There have been a number of instances where tow companies and roadside assistance companies have been “poaching” or “soliciting” calls from my company and other local legitimate tow companies. These guys are stopping on the side of the road soliciting services, which in the State of Washington is illegal. If you were to wave down a truck, or you are blocking the road, you’re in the middle of nowhere or even in the middle of the night, stopping to ask a motorist if they need help should be okay. I am not going to say that anything other than being waved down or stopping for a vehicle that is blocking the road is legal because it may not be. There are circumstances where that may be the only way a stranded motorist can get help, especially if their cell phone is dead.

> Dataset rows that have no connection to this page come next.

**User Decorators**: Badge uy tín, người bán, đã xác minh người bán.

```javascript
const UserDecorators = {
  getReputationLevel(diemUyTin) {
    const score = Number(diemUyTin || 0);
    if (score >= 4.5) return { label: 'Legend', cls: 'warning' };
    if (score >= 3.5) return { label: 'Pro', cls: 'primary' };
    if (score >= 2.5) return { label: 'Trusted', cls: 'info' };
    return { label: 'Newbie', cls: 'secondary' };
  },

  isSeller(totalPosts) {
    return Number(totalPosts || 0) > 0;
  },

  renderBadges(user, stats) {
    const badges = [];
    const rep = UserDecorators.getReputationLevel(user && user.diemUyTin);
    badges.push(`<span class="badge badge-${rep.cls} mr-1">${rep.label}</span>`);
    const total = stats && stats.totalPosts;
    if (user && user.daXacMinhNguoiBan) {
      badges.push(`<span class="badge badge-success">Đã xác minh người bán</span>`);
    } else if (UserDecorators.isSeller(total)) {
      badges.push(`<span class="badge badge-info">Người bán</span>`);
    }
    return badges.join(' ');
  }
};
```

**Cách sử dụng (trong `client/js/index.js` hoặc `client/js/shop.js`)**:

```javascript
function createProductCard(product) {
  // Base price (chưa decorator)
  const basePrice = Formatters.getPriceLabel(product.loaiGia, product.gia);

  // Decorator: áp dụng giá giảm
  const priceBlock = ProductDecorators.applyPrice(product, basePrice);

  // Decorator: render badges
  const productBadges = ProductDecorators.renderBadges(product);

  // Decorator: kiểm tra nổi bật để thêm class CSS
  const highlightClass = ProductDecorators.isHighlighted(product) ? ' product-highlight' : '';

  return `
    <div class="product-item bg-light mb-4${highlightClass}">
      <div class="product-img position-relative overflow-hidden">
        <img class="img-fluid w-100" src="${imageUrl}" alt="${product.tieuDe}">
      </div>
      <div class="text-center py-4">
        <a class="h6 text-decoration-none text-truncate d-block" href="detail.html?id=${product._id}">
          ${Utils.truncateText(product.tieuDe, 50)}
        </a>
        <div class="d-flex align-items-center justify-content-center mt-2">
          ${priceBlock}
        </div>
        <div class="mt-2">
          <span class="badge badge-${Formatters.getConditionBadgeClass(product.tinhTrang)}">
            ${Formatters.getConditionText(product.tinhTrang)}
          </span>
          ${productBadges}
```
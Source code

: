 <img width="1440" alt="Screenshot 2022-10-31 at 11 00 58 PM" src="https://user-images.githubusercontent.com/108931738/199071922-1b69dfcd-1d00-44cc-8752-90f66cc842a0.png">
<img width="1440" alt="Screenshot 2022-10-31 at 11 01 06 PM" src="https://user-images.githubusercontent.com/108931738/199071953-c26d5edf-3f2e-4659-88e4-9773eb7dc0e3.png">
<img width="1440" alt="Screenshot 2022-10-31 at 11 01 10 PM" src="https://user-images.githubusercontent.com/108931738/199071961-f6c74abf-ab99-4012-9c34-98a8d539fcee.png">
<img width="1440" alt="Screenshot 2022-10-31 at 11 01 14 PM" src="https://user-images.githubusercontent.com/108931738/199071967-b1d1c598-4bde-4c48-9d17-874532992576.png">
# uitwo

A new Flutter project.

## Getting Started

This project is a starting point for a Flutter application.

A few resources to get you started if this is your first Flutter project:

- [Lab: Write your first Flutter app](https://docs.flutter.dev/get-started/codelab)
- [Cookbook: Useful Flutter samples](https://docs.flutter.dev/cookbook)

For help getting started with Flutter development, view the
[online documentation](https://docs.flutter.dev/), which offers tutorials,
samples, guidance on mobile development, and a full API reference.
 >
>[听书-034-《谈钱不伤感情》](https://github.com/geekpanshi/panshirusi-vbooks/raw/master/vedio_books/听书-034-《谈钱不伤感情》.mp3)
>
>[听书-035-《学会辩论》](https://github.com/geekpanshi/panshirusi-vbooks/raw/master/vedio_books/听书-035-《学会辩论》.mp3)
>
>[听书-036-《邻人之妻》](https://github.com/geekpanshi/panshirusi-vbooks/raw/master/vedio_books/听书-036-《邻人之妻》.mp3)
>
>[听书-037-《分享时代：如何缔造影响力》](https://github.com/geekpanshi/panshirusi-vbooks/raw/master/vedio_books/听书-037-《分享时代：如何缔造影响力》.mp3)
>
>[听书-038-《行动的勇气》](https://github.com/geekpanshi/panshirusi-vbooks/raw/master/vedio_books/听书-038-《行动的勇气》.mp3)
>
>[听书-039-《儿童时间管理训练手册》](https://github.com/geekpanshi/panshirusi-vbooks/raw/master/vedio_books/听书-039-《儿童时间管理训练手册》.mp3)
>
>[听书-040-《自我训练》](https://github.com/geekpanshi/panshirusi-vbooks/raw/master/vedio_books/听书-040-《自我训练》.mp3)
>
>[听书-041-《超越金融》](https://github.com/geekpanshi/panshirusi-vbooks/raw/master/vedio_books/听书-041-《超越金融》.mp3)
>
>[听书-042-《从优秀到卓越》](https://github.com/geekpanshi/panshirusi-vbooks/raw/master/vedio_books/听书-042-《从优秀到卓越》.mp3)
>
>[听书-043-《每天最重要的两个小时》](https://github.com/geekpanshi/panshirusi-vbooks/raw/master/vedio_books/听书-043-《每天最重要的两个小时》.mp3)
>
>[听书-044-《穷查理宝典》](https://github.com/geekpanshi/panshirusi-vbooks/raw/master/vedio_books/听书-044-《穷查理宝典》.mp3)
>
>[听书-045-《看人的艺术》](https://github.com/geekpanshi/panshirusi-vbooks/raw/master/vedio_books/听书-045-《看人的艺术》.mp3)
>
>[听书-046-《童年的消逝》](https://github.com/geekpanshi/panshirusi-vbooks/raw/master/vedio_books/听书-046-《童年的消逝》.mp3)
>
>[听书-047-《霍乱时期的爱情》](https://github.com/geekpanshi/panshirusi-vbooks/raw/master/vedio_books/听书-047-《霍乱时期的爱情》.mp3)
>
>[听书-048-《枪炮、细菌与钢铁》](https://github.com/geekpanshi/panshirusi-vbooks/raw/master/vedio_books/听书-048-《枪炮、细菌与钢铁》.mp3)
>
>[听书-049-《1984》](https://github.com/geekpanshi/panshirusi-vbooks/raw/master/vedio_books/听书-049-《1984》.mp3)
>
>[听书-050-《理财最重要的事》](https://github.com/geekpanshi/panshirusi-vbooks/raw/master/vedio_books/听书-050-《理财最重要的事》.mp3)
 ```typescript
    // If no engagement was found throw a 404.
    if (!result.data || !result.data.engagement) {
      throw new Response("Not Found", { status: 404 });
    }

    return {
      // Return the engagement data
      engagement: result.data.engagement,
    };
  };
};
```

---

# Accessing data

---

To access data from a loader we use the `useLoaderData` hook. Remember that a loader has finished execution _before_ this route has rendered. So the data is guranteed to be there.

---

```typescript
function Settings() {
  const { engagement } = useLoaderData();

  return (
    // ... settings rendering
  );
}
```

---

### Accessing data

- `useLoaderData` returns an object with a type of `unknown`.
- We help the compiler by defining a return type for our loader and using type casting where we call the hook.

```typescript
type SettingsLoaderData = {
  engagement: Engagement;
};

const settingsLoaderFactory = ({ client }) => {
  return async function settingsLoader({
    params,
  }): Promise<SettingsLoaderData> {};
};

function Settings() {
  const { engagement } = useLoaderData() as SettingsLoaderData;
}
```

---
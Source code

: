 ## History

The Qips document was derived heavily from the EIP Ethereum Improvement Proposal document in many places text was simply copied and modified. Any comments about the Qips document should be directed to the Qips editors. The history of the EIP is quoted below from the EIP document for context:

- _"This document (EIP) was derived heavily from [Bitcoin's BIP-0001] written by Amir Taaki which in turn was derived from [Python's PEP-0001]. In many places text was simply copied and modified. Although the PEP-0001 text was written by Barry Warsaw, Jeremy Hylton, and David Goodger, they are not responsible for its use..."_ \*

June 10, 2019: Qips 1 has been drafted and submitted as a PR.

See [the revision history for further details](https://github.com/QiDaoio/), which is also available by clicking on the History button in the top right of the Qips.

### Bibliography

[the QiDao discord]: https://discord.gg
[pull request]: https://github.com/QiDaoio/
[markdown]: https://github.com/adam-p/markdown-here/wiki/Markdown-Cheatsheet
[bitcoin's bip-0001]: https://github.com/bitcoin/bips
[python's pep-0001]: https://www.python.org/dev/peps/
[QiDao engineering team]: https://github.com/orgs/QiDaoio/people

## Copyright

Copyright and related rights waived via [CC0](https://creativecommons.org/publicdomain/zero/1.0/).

My company has had a couple situations where we were called out to provide a tow and when we arrive the vehicle was either gone or being loaded on to another companies truck. I one case State Farm dispatched us and when we arrived on scene the vehicle was gone. When I called the customer and asked what had happened she said that a company had stopped and when she asked if they were from State Farm they said yes, which was not true since State Farm only called us. The lady was quite disturbed to learn that she was not with the trusted company that was called by her insurance provider.
Last night I took a call from Progressive Insurance for a motorist on the 205 bridge, I sent my driver out there and as he arrived another company was loading the vehicle that we were dispatched to tow. The owner of the vehicle was told what company was picking him up but he didn’t realize it was the wrong one until we arrived. He said the other guy just came up asked if he was ready to be towed then proceeded to load the vehicle.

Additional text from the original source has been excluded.